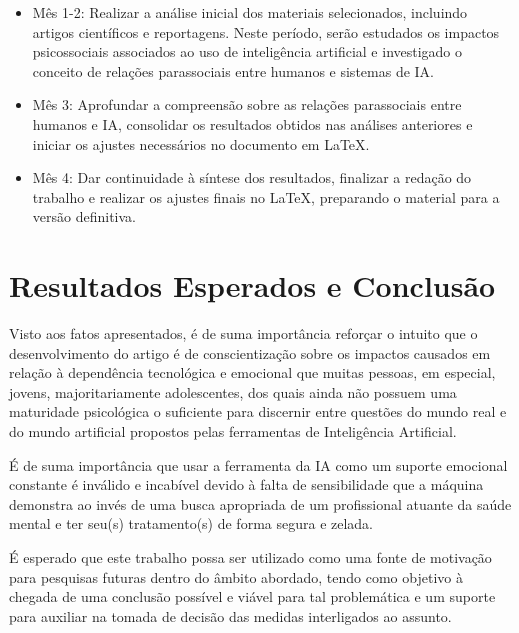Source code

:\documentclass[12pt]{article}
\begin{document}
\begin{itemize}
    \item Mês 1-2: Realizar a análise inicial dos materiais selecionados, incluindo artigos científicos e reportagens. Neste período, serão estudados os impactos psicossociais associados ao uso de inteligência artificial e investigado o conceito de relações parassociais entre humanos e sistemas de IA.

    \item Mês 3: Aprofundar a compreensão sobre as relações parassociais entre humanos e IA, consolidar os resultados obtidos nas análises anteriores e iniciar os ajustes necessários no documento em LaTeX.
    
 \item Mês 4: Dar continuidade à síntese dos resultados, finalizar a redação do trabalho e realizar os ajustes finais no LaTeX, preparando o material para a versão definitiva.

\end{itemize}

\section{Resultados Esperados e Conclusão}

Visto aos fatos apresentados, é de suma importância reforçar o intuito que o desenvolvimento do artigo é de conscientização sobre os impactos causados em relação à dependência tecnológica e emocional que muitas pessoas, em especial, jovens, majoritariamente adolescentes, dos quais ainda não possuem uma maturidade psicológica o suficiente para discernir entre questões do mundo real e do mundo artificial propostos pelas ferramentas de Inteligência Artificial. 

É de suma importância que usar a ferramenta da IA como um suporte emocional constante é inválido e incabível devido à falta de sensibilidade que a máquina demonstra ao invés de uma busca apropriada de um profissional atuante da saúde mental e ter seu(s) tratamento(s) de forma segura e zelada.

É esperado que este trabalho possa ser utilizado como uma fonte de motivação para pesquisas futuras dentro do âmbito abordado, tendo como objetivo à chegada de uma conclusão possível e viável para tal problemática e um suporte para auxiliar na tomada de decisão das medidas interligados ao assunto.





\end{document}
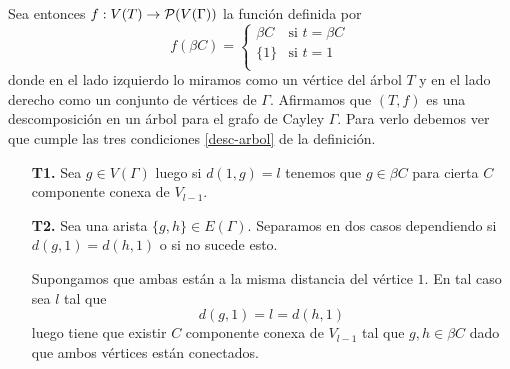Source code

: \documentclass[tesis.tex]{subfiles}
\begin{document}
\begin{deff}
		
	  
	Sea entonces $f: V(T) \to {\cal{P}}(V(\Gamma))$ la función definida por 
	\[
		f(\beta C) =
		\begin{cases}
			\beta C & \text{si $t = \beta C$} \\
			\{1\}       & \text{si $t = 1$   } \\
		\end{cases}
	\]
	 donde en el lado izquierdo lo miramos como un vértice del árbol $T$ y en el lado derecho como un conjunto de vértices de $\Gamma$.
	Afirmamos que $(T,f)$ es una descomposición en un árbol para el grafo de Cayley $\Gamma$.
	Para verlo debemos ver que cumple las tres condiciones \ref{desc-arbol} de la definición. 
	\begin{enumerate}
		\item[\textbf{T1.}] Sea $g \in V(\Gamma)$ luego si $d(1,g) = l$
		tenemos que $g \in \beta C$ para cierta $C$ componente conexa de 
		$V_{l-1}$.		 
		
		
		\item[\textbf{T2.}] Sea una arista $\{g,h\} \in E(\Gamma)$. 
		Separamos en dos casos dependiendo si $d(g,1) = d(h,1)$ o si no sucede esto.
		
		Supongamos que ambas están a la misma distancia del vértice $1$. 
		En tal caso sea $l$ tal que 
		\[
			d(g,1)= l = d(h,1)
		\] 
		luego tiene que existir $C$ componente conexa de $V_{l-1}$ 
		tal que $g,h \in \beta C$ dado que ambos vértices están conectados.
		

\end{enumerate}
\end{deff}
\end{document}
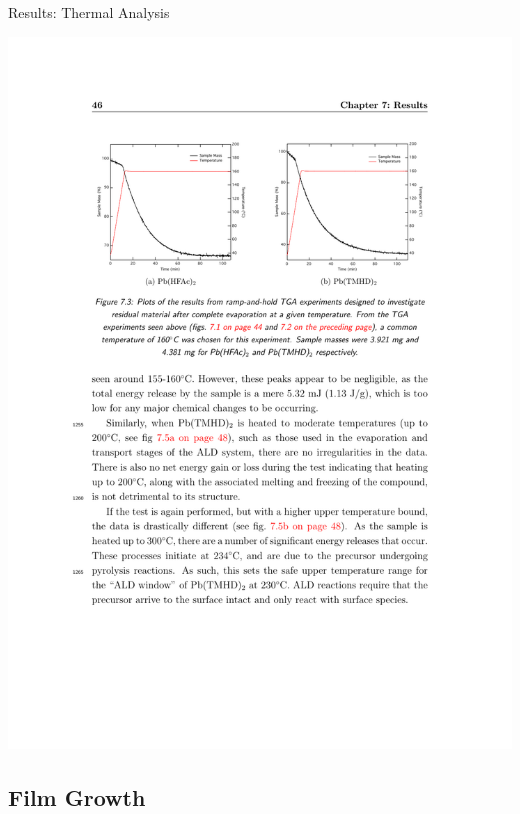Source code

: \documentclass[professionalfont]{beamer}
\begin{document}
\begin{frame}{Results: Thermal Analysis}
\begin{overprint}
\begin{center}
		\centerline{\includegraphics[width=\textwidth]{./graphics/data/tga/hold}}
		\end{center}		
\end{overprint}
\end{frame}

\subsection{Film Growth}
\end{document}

****************

Task to complete: Without including any picture, print every record exactly as written above.

Expected answer:
Source code

:\documentclass[12pt]{article}
\begin{document}
\begin{itemize}
    \item Mês 1-2: Realizar a análise inicial dos materiais selecionados, incluindo artigos científicos e reportagens. Neste período, serão estudados os impactos psicossociais associados ao uso de inteligência artificial e investigado o conceito de relações parassociais entre humanos e sistemas de IA.

    \item Mês 3: Aprofundar a compreensão sobre as relações parassociais entre humanos e IA, consolidar os resultados obtidos nas análises anteriores e iniciar os ajustes necessários no documento em LaTeX.
    
 \item Mês 4: Dar continuidade à síntese dos resultados, finalizar a redação do trabalho e realizar os ajustes finais no LaTeX, preparando o material para a versão definitiva.

\end{itemize}

\section{Resultados Esperados e Conclusão}

Visto aos fatos apresentados, é de suma importância reforçar o intuito que o desenvolvimento do artigo é de conscientização sobre os impactos causados em relação à dependência tecnológica e emocional que muitas pessoas, em especial, jovens, majoritariamente adolescentes, dos quais ainda não possuem uma maturidade psicológica o suficiente para discernir entre questões do mundo real e do mundo artificial propostos pelas ferramentas de Inteligência Artificial. 

É de suma importância que usar a ferramenta da IA como um suporte emocional constante é inválido e incabível devido à falta de sensibilidade que a máquina demonstra ao invés de uma busca apropriada de um profissional atuante da saúde mental e ter seu(s) tratamento(s) de forma segura e zelada.

É esperado que este trabalho possa ser utilizado como uma fonte de motivação para pesquisas futuras dentro do âmbito abordado, tendo como objetivo à chegada de uma conclusão possível e viável para tal problemática e um suporte para auxiliar na tomada de decisão das medidas interligados ao assunto.





\end{document}
Source code

: \documentclass[tesis.tex]{subfiles}
\begin{document}
\begin{deff}
		
	  
	Sea entonces $f: V(T) \to {\cal{P}}(V(\Gamma))$ la función definida por 
	\[
		f(\beta C) =
		\begin{cases}
			\beta C & \text{si $t = \beta C$} \\
			\{1\}       & \text{si $t = 1$   } \\
		\end{cases}
	\]
	 donde en el lado izquierdo lo miramos como un vértice del árbol $T$ y en el lado derecho como un conjunto de vértices de $\Gamma$.
	Afirmamos que $(T,f)$ es una descomposición en un árbol para el grafo de Cayley $\Gamma$.
	Para verlo debemos ver que cumple las tres condiciones \ref{desc-arbol} de la definición. 
	\begin{enumerate}
		\item[\textbf{T1.}] Sea $g \in V(\Gamma)$ luego si $d(1,g) = l$
		tenemos que $g \in \beta C$ para cierta $C$ componente conexa de 
		$V_{l-1}$.		 
		
		
		\item[\textbf{T2.}] Sea una arista $\{g,h\} \in E(\Gamma)$. 
		Separamos en dos casos dependiendo si $d(g,1) = d(h,1)$ o si no sucede esto.
		
		Supongamos que ambas están a la misma distancia del vértice $1$. 
		En tal caso sea $l$ tal que 
		\[
			d(g,1)= l = d(h,1)
		\] 
		luego tiene que existir $C$ componente conexa de $V_{l-1}$ 
		tal que $g,h \in \beta C$ dado que ambos vértices están conectados.
		

\end{enumerate}
\end{deff}
\end{document}
Source code

: \documentclass[professionalfont]{beamer}
\begin{document}
\begin{frame}{Results: Thermal Analysis}
\begin{overprint}
\begin{center}
		\centerline{\includegraphics[width=\textwidth]{./graphics/data/tga/hold}}
		\end{center}		
\end{overprint}
\end{frame}

\subsection{Film Growth}
\end{document}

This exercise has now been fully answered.